**The records**
◆ ◆ ◆ ◆

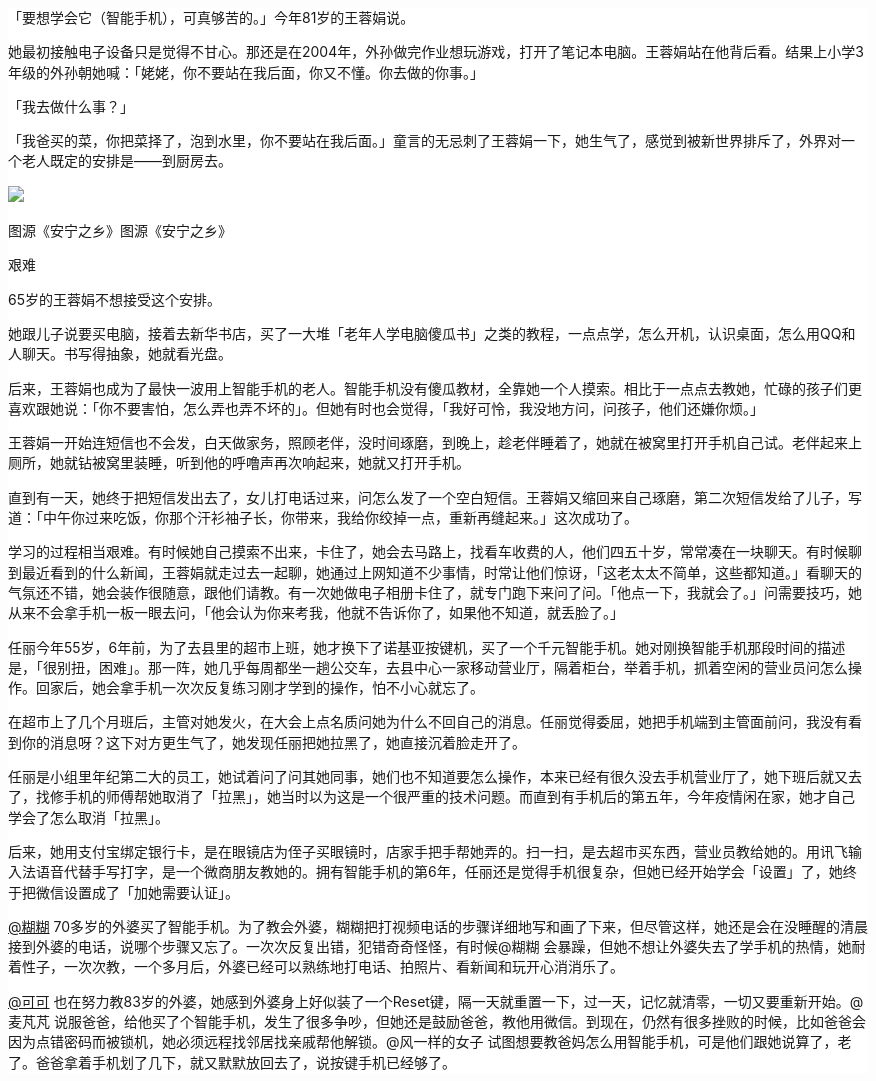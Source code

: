「要想学会它（智能手机），可真够苦的。」今年81岁的王蓉娟说。


她最初接触电子设备只是觉得不甘心。那还是在2004年，外孙做完作业想玩游戏，打开了笔记本电脑。王蓉娟站在他背后看。结果上小学3年级的外孙朝她喊：「姥姥，你不要站在我后面，你又不懂。你去做的你事。」


「我去做什么事？」


「我爸买的菜，你把菜择了，泡到水里，你不要站在我后面。」童言的无忌刺了王蓉娟一下，她生气了，感觉到被新世界排斥了，外界对一个老人既定的安排是——到厨房去。


<img src="https://wx4.sinaimg.cn/large/3e2fe402ly4gfd58t3et8j20u00gutqn.jpg" referrerpolicy="no-referrer">

图源《安宁之乡》图源《安宁之乡》


艰难


65岁的王蓉娟不想接受这个安排。


她跟儿子说要买电脑，接着去新华书店，买了一大堆「老年人学电脑傻瓜书」之类的教程，一点点学，怎么开机，认识桌面，怎么用QQ和人聊天。书写得抽象，她就看光盘。


后来，王蓉娟也成为了最快一波用上智能手机的老人。智能手机没有傻瓜教材，全靠她一个人摸索。相比于一点点去教她，忙碌的孩子们更喜欢跟她说：「你不要害怕，怎么弄也弄不坏的」。但她有时也会觉得，「我好可怜，我没地方问，问孩子，他们还嫌你烦。」


王蓉娟一开始连短信也不会发，白天做家务，照顾老伴，没时间琢磨，到晚上，趁老伴睡着了，她就在被窝里打开手机自己试。老伴起来上厕所，她就钻被窝里装睡，听到他的呼噜声再次响起来，她就又打开手机。


直到有一天，她终于把短信发出去了，女儿打电话过来，问怎么发了一个空白短信。王蓉娟又缩回来自己琢磨，第二次短信发给了儿子，写道：「中午你过来吃饭，你那个汗衫袖子长，你带来，我给你绞掉一点，重新再缝起来。」这次成功了。


学习的过程相当艰难。有时候她自己摸索不出来，卡住了，她会去马路上，找看车收费的人，他们四五十岁，常常凑在一块聊天。有时候聊到最近看到的什么新闻，王蓉娟就走过去一起聊，她通过上网知道不少事情，时常让他们惊讶，「这老太太不简单，这些都知道。」看聊天的气氛还不错，她会装作很随意，跟他们请教。有一次她做电子相册卡住了，就专门跑下来问了问。「他点一下，我就会了。」问需要技巧，她从来不会拿手机一板一眼去问，「他会认为你来考我，他就不告诉你了，如果他不知道，就丢脸了。」


任丽今年55岁，6年前，为了去县里的超市上班，她才换下了诺基亚按键机，买了一个千元智能手机。她对刚换智能手机那段时间的描述是，「很别扭，困难」。那一阵，她几乎每周都坐一趟公交车，去县中心一家移动营业厅，隔着柜台，举着手机，抓着空闲的营业员问怎么操作。回家后，她会拿手机一次次反复练习刚才学到的操作，怕不小心就忘了。


在超市上了几个月班后，主管对她发火，在大会上点名质问她为什么不回自己的消息。任丽觉得委屈，她把手机端到主管面前问，我没有看到你的消息呀？这下对方更生气了，她发现任丽把她拉黑了，她直接沉着脸走开了。


任丽是小组里年纪第二大的员工，她试着问了问其她同事，她们也不知道要怎么操作，本来已经有很久没去手机营业厅了，她下班后就又去了，找修手机的师傅帮她取消了「拉黑」，她当时以为这是一个很严重的技术问题。而直到有手机后的第五年，今年疫情闲在家，她才自己学会了怎么取消「拉黑」。


后来，她用支付宝绑定银行卡，是在眼镜店为侄子买眼镜时，店家手把手帮她弄的。扫一扫，是去超市买东西，营业员教给她的。用讯飞输入法语音代替手写打字，是一个微商朋友教她的。拥有智能手机的第6年，任丽还是觉得手机很复杂，但她已经开始学会「设置」了，她终于把微信设置成了「加她需要认证」。


[@糊糊](https://bbs.saraba1st.com/2b/home.php?mod=space&amp;uid=442899) 70多岁的外婆买了智能手机。为了教会外婆，糊糊把打视频电话的步骤详细地写和画了下来，但尽管这样，她还是会在没睡醒的清晨接到外婆的电话，说哪个步骤又忘了。一次次反复出错，犯错奇奇怪怪，有时候@糊糊 会暴躁，但她不想让外婆失去了学手机的热情，她耐着性子，一次次教，一个多月后，外婆已经可以熟练地打电话、拍照片、看新闻和玩开心消消乐了。


[@可可](https://bbs.saraba1st.com/2b/home.php?mod=space&amp;uid=149808) 也在努力教83岁的外婆，她感到外婆身上好似装了一个Reset键，隔一天就重置一下，过一天，记忆就清零，一切又要重新开始。@麦芃芃 说服爸爸，给他买了个智能手机，发生了很多争吵，但她还是鼓励爸爸，教他用微信。到现在，仍然有很多挫败的时候，比如爸爸会因为点错密码而被锁机，她必须远程找邻居找亲戚帮他解锁。@风一样的女子 试图想要教爸妈怎么用智能手机，可是他们跟她说算了，老了。爸爸拿着手机划了几下，就又默默放回去了，说按键手机已经够了。

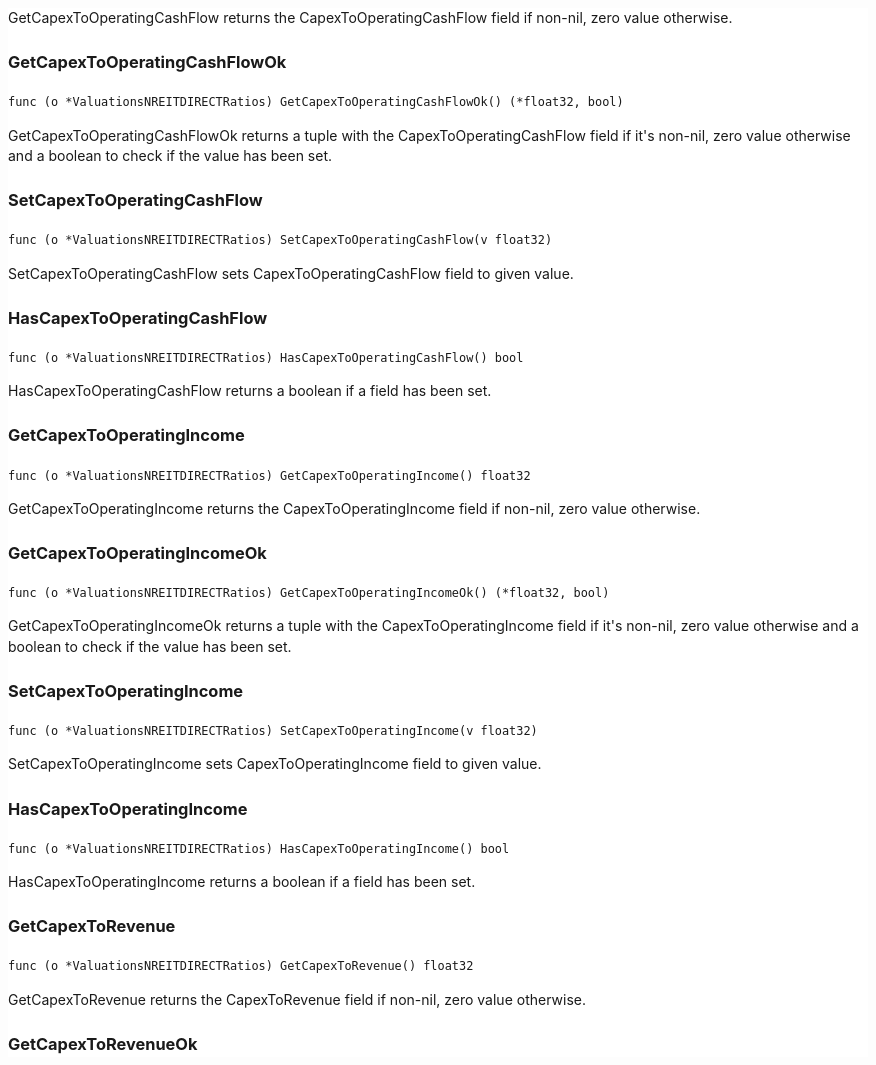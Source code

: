 GetCapexToOperatingCashFlow returns the CapexToOperatingCashFlow field if non-nil, zero value otherwise.

### GetCapexToOperatingCashFlowOk

`func (o *ValuationsNREITDIRECTRatios) GetCapexToOperatingCashFlowOk() (*float32, bool)`

GetCapexToOperatingCashFlowOk returns a tuple with the CapexToOperatingCashFlow field if it's non-nil, zero value otherwise
and a boolean to check if the value has been set.

### SetCapexToOperatingCashFlow

`func (o *ValuationsNREITDIRECTRatios) SetCapexToOperatingCashFlow(v float32)`

SetCapexToOperatingCashFlow sets CapexToOperatingCashFlow field to given value.

### HasCapexToOperatingCashFlow

`func (o *ValuationsNREITDIRECTRatios) HasCapexToOperatingCashFlow() bool`

HasCapexToOperatingCashFlow returns a boolean if a field has been set.

### GetCapexToOperatingIncome

`func (o *ValuationsNREITDIRECTRatios) GetCapexToOperatingIncome() float32`

GetCapexToOperatingIncome returns the CapexToOperatingIncome field if non-nil, zero value otherwise.

### GetCapexToOperatingIncomeOk

`func (o *ValuationsNREITDIRECTRatios) GetCapexToOperatingIncomeOk() (*float32, bool)`

GetCapexToOperatingIncomeOk returns a tuple with the CapexToOperatingIncome field if it's non-nil, zero value otherwise
and a boolean to check if the value has been set.

### SetCapexToOperatingIncome

`func (o *ValuationsNREITDIRECTRatios) SetCapexToOperatingIncome(v float32)`

SetCapexToOperatingIncome sets CapexToOperatingIncome field to given value.

### HasCapexToOperatingIncome

`func (o *ValuationsNREITDIRECTRatios) HasCapexToOperatingIncome() bool`

HasCapexToOperatingIncome returns a boolean if a field has been set.

### GetCapexToRevenue

`func (o *ValuationsNREITDIRECTRatios) GetCapexToRevenue() float32`

GetCapexToRevenue returns the CapexToRevenue field if non-nil, zero value otherwise.

### GetCapexToRevenueOk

◆ ◆ ◆ ◆

**Exercise directions**
Reproduce all entries exactly. Pictures do not belong in the copy.

**Exercise solution**
Source code

:「要想学会它（智能手机），可真够苦的。」今年81岁的王蓉娟说。


她最初接触电子设备只是觉得不甘心。那还是在2004年，外孙做完作业想玩游戏，打开了笔记本电脑。王蓉娟站在他背后看。结果上小学3年级的外孙朝她喊：「姥姥，你不要站在我后面，你又不懂。你去做的你事。」


「我去做什么事？」


「我爸买的菜，你把菜择了，泡到水里，你不要站在我后面。」童言的无忌刺了王蓉娟一下，她生气了，感觉到被新世界排斥了，外界对一个老人既定的安排是——到厨房去。


<img src="https://wx4.sinaimg.cn/large/3e2fe402ly4gfd58t3et8j20u00gutqn.jpg" referrerpolicy="no-referrer">

图源《安宁之乡》图源《安宁之乡》


艰难


65岁的王蓉娟不想接受这个安排。


她跟儿子说要买电脑，接着去新华书店，买了一大堆「老年人学电脑傻瓜书」之类的教程，一点点学，怎么开机，认识桌面，怎么用QQ和人聊天。书写得抽象，她就看光盘。


后来，王蓉娟也成为了最快一波用上智能手机的老人。智能手机没有傻瓜教材，全靠她一个人摸索。相比于一点点去教她，忙碌的孩子们更喜欢跟她说：「你不要害怕，怎么弄也弄不坏的」。但她有时也会觉得，「我好可怜，我没地方问，问孩子，他们还嫌你烦。」


王蓉娟一开始连短信也不会发，白天做家务，照顾老伴，没时间琢磨，到晚上，趁老伴睡着了，她就在被窝里打开手机自己试。老伴起来上厕所，她就钻被窝里装睡，听到他的呼噜声再次响起来，她就又打开手机。


直到有一天，她终于把短信发出去了，女儿打电话过来，问怎么发了一个空白短信。王蓉娟又缩回来自己琢磨，第二次短信发给了儿子，写道：「中午你过来吃饭，你那个汗衫袖子长，你带来，我给你绞掉一点，重新再缝起来。」这次成功了。


学习的过程相当艰难。有时候她自己摸索不出来，卡住了，她会去马路上，找看车收费的人，他们四五十岁，常常凑在一块聊天。有时候聊到最近看到的什么新闻，王蓉娟就走过去一起聊，她通过上网知道不少事情，时常让他们惊讶，「这老太太不简单，这些都知道。」看聊天的气氛还不错，她会装作很随意，跟他们请教。有一次她做电子相册卡住了，就专门跑下来问了问。「他点一下，我就会了。」问需要技巧，她从来不会拿手机一板一眼去问，「他会认为你来考我，他就不告诉你了，如果他不知道，就丢脸了。」


任丽今年55岁，6年前，为了去县里的超市上班，她才换下了诺基亚按键机，买了一个千元智能手机。她对刚换智能手机那段时间的描述是，「很别扭，困难」。那一阵，她几乎每周都坐一趟公交车，去县中心一家移动营业厅，隔着柜台，举着手机，抓着空闲的营业员问怎么操作。回家后，她会拿手机一次次反复练习刚才学到的操作，怕不小心就忘了。


在超市上了几个月班后，主管对她发火，在大会上点名质问她为什么不回自己的消息。任丽觉得委屈，她把手机端到主管面前问，我没有看到你的消息呀？这下对方更生气了，她发现任丽把她拉黑了，她直接沉着脸走开了。


任丽是小组里年纪第二大的员工，她试着问了问其她同事，她们也不知道要怎么操作，本来已经有很久没去手机营业厅了，她下班后就又去了，找修手机的师傅帮她取消了「拉黑」，她当时以为这是一个很严重的技术问题。而直到有手机后的第五年，今年疫情闲在家，她才自己学会了怎么取消「拉黑」。


后来，她用支付宝绑定银行卡，是在眼镜店为侄子买眼镜时，店家手把手帮她弄的。扫一扫，是去超市买东西，营业员教给她的。用讯飞输入法语音代替手写打字，是一个微商朋友教她的。拥有智能手机的第6年，任丽还是觉得手机很复杂，但她已经开始学会「设置」了，她终于把微信设置成了「加她需要认证」。


[@糊糊](https://bbs.saraba1st.com/2b/home.php?mod=space&amp;uid=442899) 70多岁的外婆买了智能手机。为了教会外婆，糊糊把打视频电话的步骤详细地写和画了下来，但尽管这样，她还是会在没睡醒的清晨接到外婆的电话，说哪个步骤又忘了。一次次反复出错，犯错奇奇怪怪，有时候@糊糊 会暴躁，但她不想让外婆失去了学手机的热情，她耐着性子，一次次教，一个多月后，外婆已经可以熟练地打电话、拍照片、看新闻和玩开心消消乐了。


[@可可](https://bbs.saraba1st.com/2b/home.php?mod=space&amp;uid=149808) 也在努力教83岁的外婆，她感到外婆身上好似装了一个Reset键，隔一天就重置一下，过一天，记忆就清零，一切又要重新开始。@麦芃芃 说服爸爸，给他买了个智能手机，发生了很多争吵，但她还是鼓励爸爸，教他用微信。到现在，仍然有很多挫败的时候，比如爸爸会因为点错密码而被锁机，她必须远程找邻居找亲戚帮他解锁。@风一样的女子 试图想要教爸妈怎么用智能手机，可是他们跟她说算了，老了。爸爸拿着手机划了几下，就又默默放回去了，说按键手机已经够了。

Source code

: GetCapexToOperatingCashFlow returns the CapexToOperatingCashFlow field if non-nil, zero value otherwise.

### GetCapexToOperatingCashFlowOk

`func (o *ValuationsNREITDIRECTRatios) GetCapexToOperatingCashFlowOk() (*float32, bool)`

GetCapexToOperatingCashFlowOk returns a tuple with the CapexToOperatingCashFlow field if it's non-nil, zero value otherwise
and a boolean to check if the value has been set.

### SetCapexToOperatingCashFlow

`func (o *ValuationsNREITDIRECTRatios) SetCapexToOperatingCashFlow(v float32)`

SetCapexToOperatingCashFlow sets CapexToOperatingCashFlow field to given value.

### HasCapexToOperatingCashFlow

`func (o *ValuationsNREITDIRECTRatios) HasCapexToOperatingCashFlow() bool`

HasCapexToOperatingCashFlow returns a boolean if a field has been set.

### GetCapexToOperatingIncome

`func (o *ValuationsNREITDIRECTRatios) GetCapexToOperatingIncome() float32`

GetCapexToOperatingIncome returns the CapexToOperatingIncome field if non-nil, zero value otherwise.

### GetCapexToOperatingIncomeOk

`func (o *ValuationsNREITDIRECTRatios) GetCapexToOperatingIncomeOk() (*float32, bool)`

GetCapexToOperatingIncomeOk returns a tuple with the CapexToOperatingIncome field if it's non-nil, zero value otherwise
and a boolean to check if the value has been set.

### SetCapexToOperatingIncome

`func (o *ValuationsNREITDIRECTRatios) SetCapexToOperatingIncome(v float32)`

SetCapexToOperatingIncome sets CapexToOperatingIncome field to given value.

### HasCapexToOperatingIncome

`func (o *ValuationsNREITDIRECTRatios) HasCapexToOperatingIncome() bool`

HasCapexToOperatingIncome returns a boolean if a field has been set.

### GetCapexToRevenue

`func (o *ValuationsNREITDIRECTRatios) GetCapexToRevenue() float32`

GetCapexToRevenue returns the CapexToRevenue field if non-nil, zero value otherwise.

### GetCapexToRevenueOk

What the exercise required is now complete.